François Hollande renoue avec une vieille tradition française
« Mon Afrique », titrait Il Manifesto le 14 janvier, quelques jours après l’offensive militaire française. François Hollande a eu beau répéter que l’époque de la Françafrique était définitivement révolue, il a voulu démontrer qu’il n’avait rien à envier à l’énergique Sarkozy et faire en tout cas « quelque chose de droite » (allusion à une phrase culte en Italie – « Dis quelque chose de gauche » adressée par Nanni Moretti à Massimo D’Alema dans son film Aprile). Il s’est déjà exposé sur le dossier syrien (et certainement pas pour des motifs humanitaires).

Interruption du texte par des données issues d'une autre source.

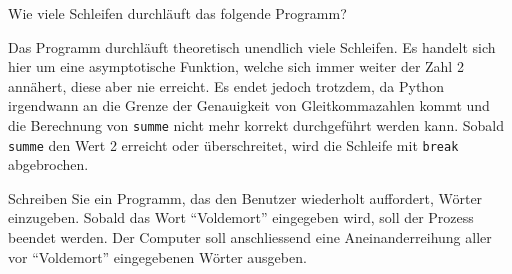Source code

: \begin{mychallenge}
	Wie viele Schleifen durchläuft das folgende Programm?
	
	\begin{myanswer}
		Das Programm durchläuft theoretisch unendlich viele Schleifen. Es handelt sich hier um eine asymptotische Funktion, welche sich immer weiter der Zahl 2 annähert, diese aber nie erreicht. Es endet jedoch trotzdem, da Python irgendwann an die Grenze der Genauigkeit von Gleitkommazahlen kommt und die Berechnung von \lstinline|summe| nicht mehr korrekt durchgeführt werden kann. Sobald \lstinline|summe| den Wert 2 erreicht oder überschreitet, wird die Schleife mit \lstinline|break| abgebrochen.
	\end{myanswer}
\end{mychallenge}

\begin{myexercise}
	Schreiben Sie ein Programm, das den Benutzer wiederholt auffordert, Wörter einzugeben. Sobald das Wort \enquote{Voldemort} eingegeben wird, soll der Prozess beendet werden. Der Computer soll anschliessend eine Aneinanderreihung aller vor \enquote{Voldemort} eingegebenen Wörter ausgeben.
	\begin{myanswer}
		
	\end{myanswer}
\end{myexercise}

Pas de quoi crier à l’usurpation : le Mali est de fait un État en déliquescence. Mais le « beau geste* » de Paris se révèle d’autant plus insensé et hypocrite qu’il ne sera facile pour personne de rétablir la souveraineté dans ce qui reste du Mali. Le capitaine Sanogo, auteur du coup d’État de mars 2012 et d’un second coup d’État en décembre dernier pour se débarrasser d’un chef de gouvernement devenu gênant, ne s’est pas privé de son côté d’accuser de « néocolonialisme » les différentes forces qui s’empressent d’aider » le Mali, sans faire apparemment de distinction entre les pays voisins et les grandes puissances.
A l’heure des décisions, la France a réagi en usant de son « droit-devoir » d’ancienne puissance coloniale. Le Mali se rapprochait certes un peu trop des États-Unis, au point d’apparaître comme le siège officieux de l’Africom, le commandement militaire unifié pour l’Afrique, instauré en 2007 par George Bush et consolidé depuis par Barack Obama. On ne manquera pas, d’ailleurs, de s’interroger sur les errements d’une grande puissance comme les États-Unis, prise au dépourvu par le putsch d’une armée qu’elle équipe, forme et vraisemblablement contrôle.
Alors que l’Union africaine semblait résolue à faire respecter le principe de « solutions africaines pour les crises africaines », les crises comme celle du Mali (ou de la Somalie) sont promues d’office au rang de questions globales et traitées comme telles. Dans la logique de la guerre contre la terreur, tous les chats sont gris. Peu importe que le Mali, au même titre que les autres pays de la bande sahélo-soudanaise, passerelle entre l’Afrique arabe et l’Afrique noire, soit aux prises avec de délicats problèmes d’édification de l’État (state building).
L’obsession de la « sécurité » compromet irrémédiablement les processus internes dans un contexte vulnérable au regard des conditions climatiques et de l’exceptionnelle fragilité du système économique du Mali.
Il Manifesto (extraits) Rome – Gian Paolo Calchi Novati, spécialiste du colonialisme
* En français dans le texte.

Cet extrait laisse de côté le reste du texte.